L’ unico lato negativo é l’ assenza quasi totale di film indipendenti: di solito c’é sempre un road movie, oppure un film carino messo su con due soldi, invece quest’ anno anche nelle categorie minori non si é usciti dai soliti 10 – 20 kolossals. L’ unica eccezione é The Sessions, che guadagna una nomination per la miglior attrice non protagonista. E che attrice: nientepopodimeno che Helen Hunt, un’ interprete fantastica che, dopo anni di anonimato, ritorna ad avere un meritatissimo posto al sole.

Proprio riguardo a quell’ Oscar, spero che non venga vinto da Anne Hathaway. Cerco di spiegare perché. L’ attrice de Les Misérables ha chiaramente puntato all’ Oscar dal momento stesso in cui ha iniziato a girare quel film: non a caso si é imbruttita, é dimagrita, si é rasata i capelli, eccetera. Ebbene, quando un’ attrice si spinge così tanto in là, quando si spende in modo così esagerato per un ruolo, é come se mettesse una (metaforica) pistola alla tempia dei votanti, é come se dicesse loro: dopo tutto questo, NON POTETE negarmi l’ Oscar. E’ un modo di forzare la decisione dei votanti, di fare pressione su di loro che io personalmente detesto. Se io fossi uno di loro, la Hathaway con me otterrebbe l’ effetto contrario, mi indurrebbe a ribellarmi e a dare il mio voto a chiunque fuorché a lei. Comunque, anche se mi é un po’ scaduta in questa situazione, tutto sommato continua a godere della mia stima.

Rilevo con piacere che la sera della premiazione vedrà sfilare sul tappeto rosso le stars più rassicuranti di ieri e di oggi: Spielberg, De Niro, Daniel Day Lewis, e tra i più giovani David O. Russell, Amy Adams, Philip Seymour Hoffman, Joaquin Phoenix… sono tutti professionisti a cui il cinema deve molto, e che Hollywood giustamente celebra il più possibile. E poco importa se stavolta alcuni di essi non meritavano tanta grazia (mi riferisco ai candidati dell’ orribile The Master): quando si tratta di un premio così importante, per me va tenuta di conto l’ intera carriera, non quello che hai fatto nelle 2 ore scarse di un singolo film. 
Fra tutti questi “ritorni eccellenti”, quello che accolgo con più piacere é quello di De Niro. Fino a pochi anni fa sembrava intrappolato in un’ interminabile parabola discendente, che lo aveva portato ad accettare dei film assolutamente non all’ altezza del suo talento. Poi negli ultimi anni la lenta risalita, iniziata con Stanno tutti bene (colpevolmente ignorato da critica e pubblico) e culminata con questo ritorno alla notte degli Oscar, VENTUNO anni dopo l’ ultima nomination.
Finora ho espresso il mio endorsement soltanto per una categoria (migliore attrice non protagonista): per quanto riguarda le altre, qualsiasi discorso sarebbe inutile, perché Lincoln sembra essere una spanna sopra tutti gli altri. Del resto, quando metti insieme un All Star Team con dentro Spielberg, Daniel Day Lewis, Sally Field e Tommy Lee Jones, difficilmente sbagli. 

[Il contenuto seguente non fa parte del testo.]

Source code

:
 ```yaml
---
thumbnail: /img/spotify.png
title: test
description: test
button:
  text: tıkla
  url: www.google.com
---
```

L’ unica categoria maggiore dove Lincoln non é favorito é quello dell’ attrice protagonista: se l’ anno scorso c’era solo l’ imbarazzo della scelta tra Meryl Streep, Viola Davis e Glenn Close, quest’ anno nessuna mi sembra particolarmente meritevole. Potrei dire di tifare Jessica Chastain o Naomi Watts, ma anche loro mi stanno simpatiche solo perché hanno recitato in dei bei film, non perché le consideri delle interpreti di eccelsa bravura.
Tra gli Oscar tecnici, stramerita il premio Roger Deakins (candidato per Skyfall). Non ho visto il film per cui é nominato, ma ricordo che ne Il Grinta fece un lavoro perfetto. E poi diciamocelo, dopo DIECI nominations andate a vuoto un po’ di soddisfazione se la merita.
Un altro dato che rilevo con piacere é che anche quest’ anno ho visto prima delle nominations almeno uno dei film candidati. Se l’ anno scorso avevo dimostrato il mio fiuto puntando su Le Idi di Marzo, quest’ anno posso dire di aver già visto The Avengers e The Master. E voi, quali film avete già visto? E per chi tiferete il mese prossimo?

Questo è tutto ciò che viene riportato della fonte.